We’ve come to a point where customers aren’t choosing products based on features, functionality and technology—they’re choosing based on brand.
That’s why in a hyper-competitive space saturated with content, there is one thing that will make or break your content marketing strategy: quality.
In the short term, you can drive traffic and get conversions with quantity and mediocre-to-poor content, but you’ll never be able to build a brand. That’s what makes quality the first thing you should focus on from the beginning, before you try to up the quantity.
When you build a brand, you get direct, unattributed visitors—people coming to your site for no clear reason—and that means that your content is memorable. It’s getting people to return to your site organically. Your content is doing its job, spreading awareness of your brand through word-of-mouth.
That’s a critical, early indicator of how you’ll perform over the long term with direct traffic and organic search, the two most important channels for sustainable growth. If your quality isn’t up to par over the long haul, you’ll see your brand and your search traffic suffer. The vast majority of long-term traffic comes from these channels, which means that if you don’t start with quality, you have no content marketing endgame.

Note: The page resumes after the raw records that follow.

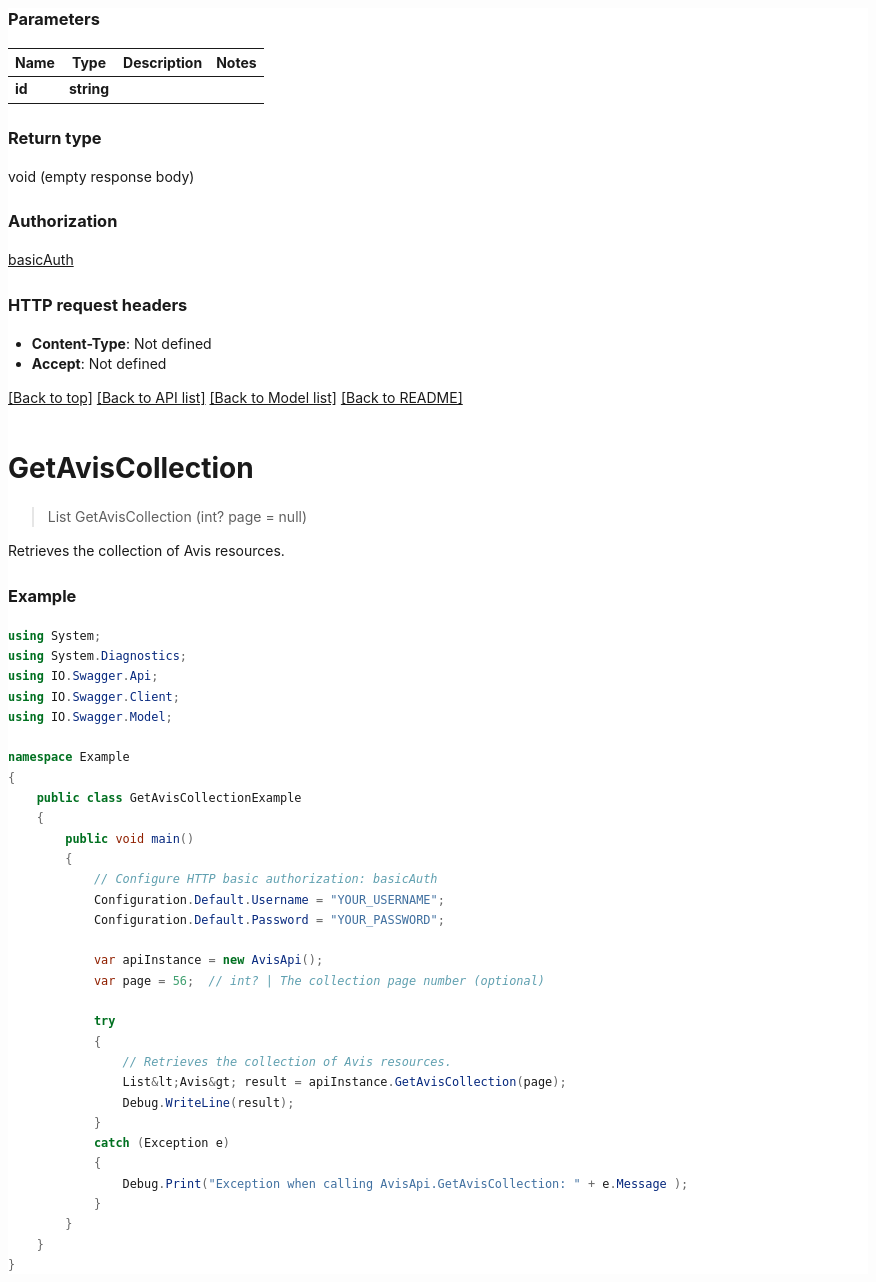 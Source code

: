 ### Parameters

Name | Type | Description  | Notes
------------- | ------------- | ------------- | -------------
 **id** | **string**|  | 

### Return type

void (empty response body)

### Authorization

[basicAuth](../README.md#basicAuth)

### HTTP request headers

 - **Content-Type**: Not defined
 - **Accept**: Not defined

[[Back to top]](#) [[Back to API list]](../README.md#documentation-for-api-endpoints) [[Back to Model list]](../README.md#documentation-for-models) [[Back to README]](../README.md)

<a name="getaviscollection"></a>
# **GetAvisCollection**
> List<Avis> GetAvisCollection (int? page = null)

Retrieves the collection of Avis resources.

### Example
```csharp
using System;
using System.Diagnostics;
using IO.Swagger.Api;
using IO.Swagger.Client;
using IO.Swagger.Model;

namespace Example
{
    public class GetAvisCollectionExample
    {
        public void main()
        {
            // Configure HTTP basic authorization: basicAuth
            Configuration.Default.Username = "YOUR_USERNAME";
            Configuration.Default.Password = "YOUR_PASSWORD";

            var apiInstance = new AvisApi();
            var page = 56;  // int? | The collection page number (optional) 

            try
            {
                // Retrieves the collection of Avis resources.
                List&lt;Avis&gt; result = apiInstance.GetAvisCollection(page);
                Debug.WriteLine(result);
            }
            catch (Exception e)
            {
                Debug.Print("Exception when calling AvisApi.GetAvisCollection: " + e.Message );
            }
        }
    }
}
```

In fact, the most common mistake that people make with content is scaling prematurely. As with everything in business, you need to nail it before you scale it.
The First Law of Content Marketing is Quality + Quantity = Eyeballs.
As a startup, you’re low on budget and resources, but you’re high on enthusiasm. You started your company because you experienced the pain point first hand, and you want to help people like you succeed.
Content marketing is how you operationalize your passion and turn it from a characteristic of your personality into marketing.
When you love your people and that love comes through in the content, they recognize that as quality. They tell their friends about you, your direct and search traffic grows, and you have the beginnings of a content marketing engine.
That’s why high-quality content marketing always begins with these three questions:
- Who are your customers?
- Where do they hang out?
- How should you engage them?
Once you know who your customers are, talk to three of them. Figuring out where they hang out can be as simple as asking them, “What blogs are you reading?”
To learn how you should engage, ask them, “What’s the most frustrating part of your day?”
What your people tell you gives you the context you need to define what quality means to them, and points you in the right direction for getting your content in front of them. It furnishes you with invaluable feedback, and the ability to improve.
Creating high-quality content is a data-informed process, which makes it deducible and reproducible.
Figure out what’s working. Do more of it. It’s a fundamental principle to run all your businesses by.
This rule applies to content, with a twist. Figure out what’s working for others. Imitate it but don’t rip it.
Everything having to do with content is publicly available and out there, so it can be measured. If you can measure it, you can reverse engineer it. The key to imitating great content is to first determine what content to imitate, since quality is specific to a market or customer.
Fortunately, if you know who your customers are, where they hang out, and how to engage them, you already have your answer. The content you want to imitate is the highest performing content in the places on the web where your customers hang out.
You can use any number of tools to dig deeper into this data, and discover what content performs the best. From there, it’s easy to study the piece, break down why it was successful, and imitate it.
This is how you begin to build a repeatable process for doubling down on quality—the next step is to combine that with quantity.